Since I tend to use private types, this argument is spurious. If I
am providing a private type in P to which I have added a new field, U is
unable to initialize the fields ANYWAY: I must do it for the client,
since I am providing the abstraction upon which the client depends.

Furthermore, if each U was required to initialize the values in my
type, the odds of at least someone screwing it up increase linearly
with the number of U's.

Finally, consider this case:

    package Some_Package is

        type T is private;

        function Initialize (From_Some_Input : in A_Type) return T;

        procedure Do_Something (To_This_Object : in out T);

        Not_Initialized : exception;

    private
   
        type T is record
                      Some_Field : Some_Type;
                      Is_Initialized : Boolean := False;
                  end record;

    end Some_Package;

I, the provider of T, have a field in the record that is used to insure
consistency.

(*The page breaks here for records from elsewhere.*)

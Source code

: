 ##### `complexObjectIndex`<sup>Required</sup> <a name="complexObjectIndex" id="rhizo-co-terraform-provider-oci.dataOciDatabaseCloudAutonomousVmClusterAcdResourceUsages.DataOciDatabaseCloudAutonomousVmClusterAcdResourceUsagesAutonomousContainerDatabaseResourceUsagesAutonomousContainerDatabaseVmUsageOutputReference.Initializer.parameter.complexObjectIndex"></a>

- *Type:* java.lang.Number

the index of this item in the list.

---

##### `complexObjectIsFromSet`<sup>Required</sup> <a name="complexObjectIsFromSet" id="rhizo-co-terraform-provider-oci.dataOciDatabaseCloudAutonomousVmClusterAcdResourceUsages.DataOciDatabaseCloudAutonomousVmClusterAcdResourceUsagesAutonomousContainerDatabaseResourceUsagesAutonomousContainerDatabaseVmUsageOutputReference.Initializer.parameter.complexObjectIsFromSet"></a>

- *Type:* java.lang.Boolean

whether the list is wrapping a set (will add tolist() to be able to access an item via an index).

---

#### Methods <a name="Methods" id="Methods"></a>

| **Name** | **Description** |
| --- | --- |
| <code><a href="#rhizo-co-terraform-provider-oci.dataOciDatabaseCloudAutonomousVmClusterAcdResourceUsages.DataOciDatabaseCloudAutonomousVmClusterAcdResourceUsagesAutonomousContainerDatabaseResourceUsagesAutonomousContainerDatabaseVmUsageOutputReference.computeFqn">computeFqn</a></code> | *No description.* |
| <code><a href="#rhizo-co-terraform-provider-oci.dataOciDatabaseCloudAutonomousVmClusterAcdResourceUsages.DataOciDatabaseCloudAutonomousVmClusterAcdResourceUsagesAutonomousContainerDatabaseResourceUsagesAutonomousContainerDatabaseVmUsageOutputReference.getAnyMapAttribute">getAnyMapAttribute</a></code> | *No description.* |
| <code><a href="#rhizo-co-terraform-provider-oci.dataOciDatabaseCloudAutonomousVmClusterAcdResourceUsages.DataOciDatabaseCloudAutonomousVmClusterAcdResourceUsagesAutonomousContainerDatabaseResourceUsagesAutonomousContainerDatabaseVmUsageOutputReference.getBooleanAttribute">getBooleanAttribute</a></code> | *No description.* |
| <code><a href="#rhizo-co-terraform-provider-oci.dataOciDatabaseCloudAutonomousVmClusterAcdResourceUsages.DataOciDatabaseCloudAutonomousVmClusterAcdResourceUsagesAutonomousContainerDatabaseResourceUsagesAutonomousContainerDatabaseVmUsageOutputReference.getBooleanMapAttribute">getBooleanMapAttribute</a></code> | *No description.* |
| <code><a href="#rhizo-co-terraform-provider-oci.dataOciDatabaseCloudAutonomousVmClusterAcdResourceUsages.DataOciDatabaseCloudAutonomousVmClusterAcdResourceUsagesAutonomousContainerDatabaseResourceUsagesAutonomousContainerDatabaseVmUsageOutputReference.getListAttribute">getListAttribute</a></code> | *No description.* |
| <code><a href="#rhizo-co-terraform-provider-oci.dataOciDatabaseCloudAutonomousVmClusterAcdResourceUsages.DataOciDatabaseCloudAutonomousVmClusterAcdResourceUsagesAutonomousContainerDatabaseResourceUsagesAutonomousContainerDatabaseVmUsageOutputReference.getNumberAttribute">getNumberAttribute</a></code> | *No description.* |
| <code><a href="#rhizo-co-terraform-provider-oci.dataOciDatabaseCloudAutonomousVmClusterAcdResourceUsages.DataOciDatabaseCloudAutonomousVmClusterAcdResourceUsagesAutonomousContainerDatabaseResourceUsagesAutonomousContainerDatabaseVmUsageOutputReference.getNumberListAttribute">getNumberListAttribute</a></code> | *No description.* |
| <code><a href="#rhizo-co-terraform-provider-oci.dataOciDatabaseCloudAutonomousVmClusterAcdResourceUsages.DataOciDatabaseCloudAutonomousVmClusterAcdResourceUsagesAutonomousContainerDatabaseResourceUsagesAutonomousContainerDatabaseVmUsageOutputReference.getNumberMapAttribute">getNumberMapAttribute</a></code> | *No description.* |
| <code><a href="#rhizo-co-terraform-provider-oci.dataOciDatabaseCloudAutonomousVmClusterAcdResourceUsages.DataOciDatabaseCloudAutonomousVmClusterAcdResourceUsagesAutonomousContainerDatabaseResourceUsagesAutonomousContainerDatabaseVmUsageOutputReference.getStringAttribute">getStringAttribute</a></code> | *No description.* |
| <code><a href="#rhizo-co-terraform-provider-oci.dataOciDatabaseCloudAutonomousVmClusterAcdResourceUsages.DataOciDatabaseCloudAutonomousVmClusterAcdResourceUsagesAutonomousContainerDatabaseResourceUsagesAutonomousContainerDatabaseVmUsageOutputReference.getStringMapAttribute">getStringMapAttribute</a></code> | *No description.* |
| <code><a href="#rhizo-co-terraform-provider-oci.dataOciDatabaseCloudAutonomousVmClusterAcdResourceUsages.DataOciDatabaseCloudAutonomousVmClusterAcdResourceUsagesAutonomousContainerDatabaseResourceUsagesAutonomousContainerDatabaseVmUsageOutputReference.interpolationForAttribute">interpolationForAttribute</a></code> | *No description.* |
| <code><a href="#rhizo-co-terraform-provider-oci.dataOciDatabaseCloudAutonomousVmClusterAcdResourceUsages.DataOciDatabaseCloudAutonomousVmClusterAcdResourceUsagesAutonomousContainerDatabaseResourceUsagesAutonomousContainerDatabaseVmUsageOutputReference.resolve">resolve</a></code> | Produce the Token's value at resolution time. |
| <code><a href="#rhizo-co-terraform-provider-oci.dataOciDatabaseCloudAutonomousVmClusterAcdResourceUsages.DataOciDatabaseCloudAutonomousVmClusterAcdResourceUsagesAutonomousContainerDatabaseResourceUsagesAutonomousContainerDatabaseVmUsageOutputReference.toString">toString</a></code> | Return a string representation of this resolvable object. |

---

The default initial value is not something the client can
override, so there is no way the client can pass an unitialized value
of T to me and get away with it. Without default initialization I cannot
ensure this.

    package body Some_Package is

        function Initialize (From_Some_Input : in A_Type) return T is
       
            The_T : T;

        begin
            The_T.Some_Field := Some_Normalization_On (From_Some_Input);
            The_T.Is_Initialized := True; <====***
            return The_T;
        end Initialize;

        procedure Do_Something (To_This_Object : in out T) is
        begin
            if not To_This_Object.Is_Initialized then
                raise Not_Initialized; <====****
            end if;
            {do whatever to the object>
        end Do_Something;

    end Some_Package;

This sort of thing is very useful for applications where data integrity
must be ensured (can you think of any where data integrity is NOT
important?...).

>Now consider the kinds of problems that can arise with default
>initialisations, *where the package user knows what the default is*.

That's not the issue: default initialization, particularly of private
types, is for the benefit of the SUPPLIER, not the client.

>One thing which would reduce this temptation would
>be to set things up so that a type or subtype can be specified in
>a package specification and its default value in the package body.

Actually, this is a pretty good idea, at least for visible types
(it doesn't matter for private types).
--
***** DISCLAIMER: The opinions expressed herein are my own, except in
      the realm of software engineering, in which case I've borrowed
      them from incredibly smart people.